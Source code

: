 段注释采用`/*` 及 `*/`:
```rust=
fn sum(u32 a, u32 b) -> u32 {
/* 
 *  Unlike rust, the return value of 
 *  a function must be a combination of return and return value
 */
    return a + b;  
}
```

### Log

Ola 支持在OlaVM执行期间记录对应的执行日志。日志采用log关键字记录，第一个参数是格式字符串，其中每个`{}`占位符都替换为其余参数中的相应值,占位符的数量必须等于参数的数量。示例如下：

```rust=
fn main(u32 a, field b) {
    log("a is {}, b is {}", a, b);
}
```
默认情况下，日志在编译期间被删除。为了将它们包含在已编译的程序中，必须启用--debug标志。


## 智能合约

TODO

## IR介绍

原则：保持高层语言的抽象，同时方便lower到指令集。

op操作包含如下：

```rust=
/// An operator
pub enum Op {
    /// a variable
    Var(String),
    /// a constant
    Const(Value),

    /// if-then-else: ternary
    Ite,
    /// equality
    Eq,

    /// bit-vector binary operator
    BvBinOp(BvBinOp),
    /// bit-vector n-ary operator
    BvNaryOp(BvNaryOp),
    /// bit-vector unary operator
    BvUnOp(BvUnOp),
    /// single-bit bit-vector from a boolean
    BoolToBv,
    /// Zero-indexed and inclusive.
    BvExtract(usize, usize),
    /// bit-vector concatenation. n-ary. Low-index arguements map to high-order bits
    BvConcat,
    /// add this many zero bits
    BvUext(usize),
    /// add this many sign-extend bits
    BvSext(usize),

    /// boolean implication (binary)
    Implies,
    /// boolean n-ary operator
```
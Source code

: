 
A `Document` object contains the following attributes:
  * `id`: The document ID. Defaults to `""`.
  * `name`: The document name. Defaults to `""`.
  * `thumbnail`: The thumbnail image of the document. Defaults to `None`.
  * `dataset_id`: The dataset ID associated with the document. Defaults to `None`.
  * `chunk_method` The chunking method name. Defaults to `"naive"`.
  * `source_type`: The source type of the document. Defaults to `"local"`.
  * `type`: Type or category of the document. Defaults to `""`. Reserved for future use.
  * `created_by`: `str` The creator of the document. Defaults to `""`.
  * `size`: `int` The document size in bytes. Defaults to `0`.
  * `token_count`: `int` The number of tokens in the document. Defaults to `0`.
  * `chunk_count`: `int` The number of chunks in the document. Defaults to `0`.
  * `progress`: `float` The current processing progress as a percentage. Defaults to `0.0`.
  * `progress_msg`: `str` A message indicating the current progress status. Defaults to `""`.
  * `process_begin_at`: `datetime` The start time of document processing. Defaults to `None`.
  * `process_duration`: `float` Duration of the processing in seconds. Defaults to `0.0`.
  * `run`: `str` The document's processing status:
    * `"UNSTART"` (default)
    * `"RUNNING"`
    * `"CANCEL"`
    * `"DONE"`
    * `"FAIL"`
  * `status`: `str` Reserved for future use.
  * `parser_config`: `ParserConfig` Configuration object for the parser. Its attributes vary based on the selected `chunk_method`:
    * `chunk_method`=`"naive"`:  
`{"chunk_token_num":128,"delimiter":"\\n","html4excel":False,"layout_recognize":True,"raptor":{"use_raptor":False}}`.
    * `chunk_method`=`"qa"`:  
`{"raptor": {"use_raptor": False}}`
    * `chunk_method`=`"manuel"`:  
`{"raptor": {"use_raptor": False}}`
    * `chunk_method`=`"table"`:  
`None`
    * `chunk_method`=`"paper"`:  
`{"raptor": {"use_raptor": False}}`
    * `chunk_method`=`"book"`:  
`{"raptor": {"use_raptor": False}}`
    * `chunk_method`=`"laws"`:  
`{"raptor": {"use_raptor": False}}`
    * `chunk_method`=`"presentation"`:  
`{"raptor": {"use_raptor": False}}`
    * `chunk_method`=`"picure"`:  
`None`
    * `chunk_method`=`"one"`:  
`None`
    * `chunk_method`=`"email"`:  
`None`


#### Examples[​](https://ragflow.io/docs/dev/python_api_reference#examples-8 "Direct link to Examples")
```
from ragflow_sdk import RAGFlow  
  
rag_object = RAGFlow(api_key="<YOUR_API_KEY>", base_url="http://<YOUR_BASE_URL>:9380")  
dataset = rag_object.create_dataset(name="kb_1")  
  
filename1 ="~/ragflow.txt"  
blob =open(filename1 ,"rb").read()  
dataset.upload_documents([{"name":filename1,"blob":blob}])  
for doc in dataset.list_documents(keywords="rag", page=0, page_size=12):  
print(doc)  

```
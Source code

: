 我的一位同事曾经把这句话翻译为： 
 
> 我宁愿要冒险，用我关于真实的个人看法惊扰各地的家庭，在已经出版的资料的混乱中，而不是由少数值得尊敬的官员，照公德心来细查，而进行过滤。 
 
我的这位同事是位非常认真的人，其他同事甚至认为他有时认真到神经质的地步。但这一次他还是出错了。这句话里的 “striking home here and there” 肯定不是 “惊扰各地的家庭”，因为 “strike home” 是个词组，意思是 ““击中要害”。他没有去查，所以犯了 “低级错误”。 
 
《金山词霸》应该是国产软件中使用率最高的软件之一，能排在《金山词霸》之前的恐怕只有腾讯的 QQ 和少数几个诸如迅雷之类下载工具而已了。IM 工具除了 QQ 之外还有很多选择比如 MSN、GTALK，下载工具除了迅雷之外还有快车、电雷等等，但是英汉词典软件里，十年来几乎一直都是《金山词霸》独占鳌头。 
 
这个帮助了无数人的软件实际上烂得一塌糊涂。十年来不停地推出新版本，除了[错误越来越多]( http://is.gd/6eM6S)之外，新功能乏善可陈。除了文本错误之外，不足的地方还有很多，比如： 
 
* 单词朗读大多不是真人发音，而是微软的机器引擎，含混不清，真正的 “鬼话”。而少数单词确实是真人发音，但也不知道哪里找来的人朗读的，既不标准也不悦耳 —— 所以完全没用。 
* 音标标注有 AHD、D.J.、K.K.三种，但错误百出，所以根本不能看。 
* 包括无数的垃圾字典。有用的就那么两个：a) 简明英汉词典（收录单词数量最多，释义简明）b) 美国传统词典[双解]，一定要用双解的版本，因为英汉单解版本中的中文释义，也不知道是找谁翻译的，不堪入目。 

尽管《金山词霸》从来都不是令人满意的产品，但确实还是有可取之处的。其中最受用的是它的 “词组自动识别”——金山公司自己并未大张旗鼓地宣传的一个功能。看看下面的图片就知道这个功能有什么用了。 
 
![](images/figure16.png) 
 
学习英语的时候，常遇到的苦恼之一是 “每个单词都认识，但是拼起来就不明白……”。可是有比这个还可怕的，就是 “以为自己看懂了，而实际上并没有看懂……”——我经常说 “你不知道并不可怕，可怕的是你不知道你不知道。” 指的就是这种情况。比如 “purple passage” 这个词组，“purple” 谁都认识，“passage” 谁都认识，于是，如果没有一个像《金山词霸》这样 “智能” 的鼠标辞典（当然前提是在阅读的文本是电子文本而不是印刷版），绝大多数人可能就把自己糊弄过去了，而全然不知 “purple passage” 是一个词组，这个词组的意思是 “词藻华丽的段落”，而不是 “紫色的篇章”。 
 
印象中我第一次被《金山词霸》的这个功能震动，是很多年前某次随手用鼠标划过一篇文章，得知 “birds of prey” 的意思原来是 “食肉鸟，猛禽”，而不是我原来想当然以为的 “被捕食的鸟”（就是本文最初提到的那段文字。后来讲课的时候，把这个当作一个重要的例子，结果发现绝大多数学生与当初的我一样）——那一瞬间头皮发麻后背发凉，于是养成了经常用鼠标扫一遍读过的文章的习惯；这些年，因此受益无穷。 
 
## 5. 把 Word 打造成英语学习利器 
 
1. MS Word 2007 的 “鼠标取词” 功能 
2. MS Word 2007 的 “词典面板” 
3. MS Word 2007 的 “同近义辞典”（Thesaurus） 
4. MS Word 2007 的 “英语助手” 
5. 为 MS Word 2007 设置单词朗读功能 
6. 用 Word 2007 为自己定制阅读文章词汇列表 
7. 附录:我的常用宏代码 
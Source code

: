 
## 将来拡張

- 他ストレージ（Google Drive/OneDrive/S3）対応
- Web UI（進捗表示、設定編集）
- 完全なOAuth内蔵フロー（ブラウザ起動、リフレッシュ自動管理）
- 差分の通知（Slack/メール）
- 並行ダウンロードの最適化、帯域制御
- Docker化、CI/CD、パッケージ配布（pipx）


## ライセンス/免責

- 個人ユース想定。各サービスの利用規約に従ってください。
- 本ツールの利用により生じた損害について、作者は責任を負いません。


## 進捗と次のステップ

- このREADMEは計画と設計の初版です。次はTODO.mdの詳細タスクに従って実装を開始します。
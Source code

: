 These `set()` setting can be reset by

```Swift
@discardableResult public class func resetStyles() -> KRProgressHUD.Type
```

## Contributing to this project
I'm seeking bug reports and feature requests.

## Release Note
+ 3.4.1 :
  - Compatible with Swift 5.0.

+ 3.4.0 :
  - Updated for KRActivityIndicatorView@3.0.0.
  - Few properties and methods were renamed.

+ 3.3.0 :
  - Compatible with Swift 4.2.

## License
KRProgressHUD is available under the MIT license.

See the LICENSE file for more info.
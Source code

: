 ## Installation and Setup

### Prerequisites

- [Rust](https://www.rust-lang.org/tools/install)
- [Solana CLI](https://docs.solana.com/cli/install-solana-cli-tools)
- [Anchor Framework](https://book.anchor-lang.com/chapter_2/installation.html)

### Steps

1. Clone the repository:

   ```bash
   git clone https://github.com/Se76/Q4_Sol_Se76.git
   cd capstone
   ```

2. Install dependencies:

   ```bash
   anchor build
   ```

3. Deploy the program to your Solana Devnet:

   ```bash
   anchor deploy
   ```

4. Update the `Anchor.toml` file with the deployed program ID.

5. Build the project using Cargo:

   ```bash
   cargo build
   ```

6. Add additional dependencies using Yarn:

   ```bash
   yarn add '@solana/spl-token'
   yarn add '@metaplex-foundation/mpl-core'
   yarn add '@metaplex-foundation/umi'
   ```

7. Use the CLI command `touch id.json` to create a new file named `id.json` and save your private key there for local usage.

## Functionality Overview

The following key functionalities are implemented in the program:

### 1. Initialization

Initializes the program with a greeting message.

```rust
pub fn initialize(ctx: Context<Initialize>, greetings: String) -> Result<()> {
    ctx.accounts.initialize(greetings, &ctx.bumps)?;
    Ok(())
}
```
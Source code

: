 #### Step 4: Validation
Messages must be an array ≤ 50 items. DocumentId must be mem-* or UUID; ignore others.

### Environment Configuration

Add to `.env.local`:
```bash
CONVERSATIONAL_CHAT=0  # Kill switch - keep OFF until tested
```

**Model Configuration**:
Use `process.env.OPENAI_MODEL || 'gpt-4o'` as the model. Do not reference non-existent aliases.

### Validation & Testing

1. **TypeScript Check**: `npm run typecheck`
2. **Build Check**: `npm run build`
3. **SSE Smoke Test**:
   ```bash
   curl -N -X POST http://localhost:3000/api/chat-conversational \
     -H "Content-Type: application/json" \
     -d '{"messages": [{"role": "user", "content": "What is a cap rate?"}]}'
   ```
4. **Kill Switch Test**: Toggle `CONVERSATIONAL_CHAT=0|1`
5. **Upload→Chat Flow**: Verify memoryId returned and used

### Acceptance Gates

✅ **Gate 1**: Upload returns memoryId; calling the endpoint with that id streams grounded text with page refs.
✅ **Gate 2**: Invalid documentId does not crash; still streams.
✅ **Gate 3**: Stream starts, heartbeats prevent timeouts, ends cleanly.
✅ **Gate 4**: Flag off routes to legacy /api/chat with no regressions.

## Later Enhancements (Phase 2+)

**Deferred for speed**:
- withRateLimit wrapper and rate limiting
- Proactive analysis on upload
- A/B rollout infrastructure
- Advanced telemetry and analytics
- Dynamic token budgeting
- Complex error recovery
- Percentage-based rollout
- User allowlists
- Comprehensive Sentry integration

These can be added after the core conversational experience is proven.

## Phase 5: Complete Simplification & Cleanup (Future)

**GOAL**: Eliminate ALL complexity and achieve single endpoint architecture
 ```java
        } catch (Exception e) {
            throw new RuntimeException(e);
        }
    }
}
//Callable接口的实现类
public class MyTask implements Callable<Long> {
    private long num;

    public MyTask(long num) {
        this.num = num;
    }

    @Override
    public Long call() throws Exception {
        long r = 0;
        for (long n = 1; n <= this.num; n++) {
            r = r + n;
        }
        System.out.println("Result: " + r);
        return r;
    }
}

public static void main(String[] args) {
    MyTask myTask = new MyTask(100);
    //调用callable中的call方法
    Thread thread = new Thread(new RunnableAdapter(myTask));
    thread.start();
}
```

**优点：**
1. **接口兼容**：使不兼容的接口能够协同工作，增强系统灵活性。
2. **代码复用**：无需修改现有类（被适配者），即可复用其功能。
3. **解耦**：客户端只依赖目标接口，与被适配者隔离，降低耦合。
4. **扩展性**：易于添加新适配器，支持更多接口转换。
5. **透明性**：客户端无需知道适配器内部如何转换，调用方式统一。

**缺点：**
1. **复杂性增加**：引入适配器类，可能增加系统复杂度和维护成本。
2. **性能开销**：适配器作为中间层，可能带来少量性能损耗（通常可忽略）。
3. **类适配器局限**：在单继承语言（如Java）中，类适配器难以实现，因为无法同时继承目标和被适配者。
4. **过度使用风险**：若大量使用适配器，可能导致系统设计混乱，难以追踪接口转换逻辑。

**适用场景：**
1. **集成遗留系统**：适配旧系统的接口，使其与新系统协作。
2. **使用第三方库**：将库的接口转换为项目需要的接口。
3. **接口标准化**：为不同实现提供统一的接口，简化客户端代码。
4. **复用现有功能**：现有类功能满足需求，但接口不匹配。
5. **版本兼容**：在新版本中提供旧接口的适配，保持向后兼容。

----------------

→ WHAT THE EXERCISE ASKS
Using the entries shown above, reproduce verbatim the lines from the line bearing "3. Deploy the" to the line bearing "## Functionality Overview", inclusive.

→ SOLVED EXERCISE
3. Deploy the program to your Solana Devnet:

   ```bash
   anchor deploy
   ```

4. Update the `Anchor.toml` file with the deployed program ID.

5. Build the project using Cargo:

   ```bash
   cargo build
   ```

6. Add additional dependencies using Yarn:

   ```bash
   yarn add '@solana/spl-token'
   yarn add '@metaplex-foundation/mpl-core'
   yarn add '@metaplex-foundation/umi'
   ```

7. Use the CLI command `touch id.json` to create a new file named `id.json` and save your private key there for local usage.

## Functionality Overview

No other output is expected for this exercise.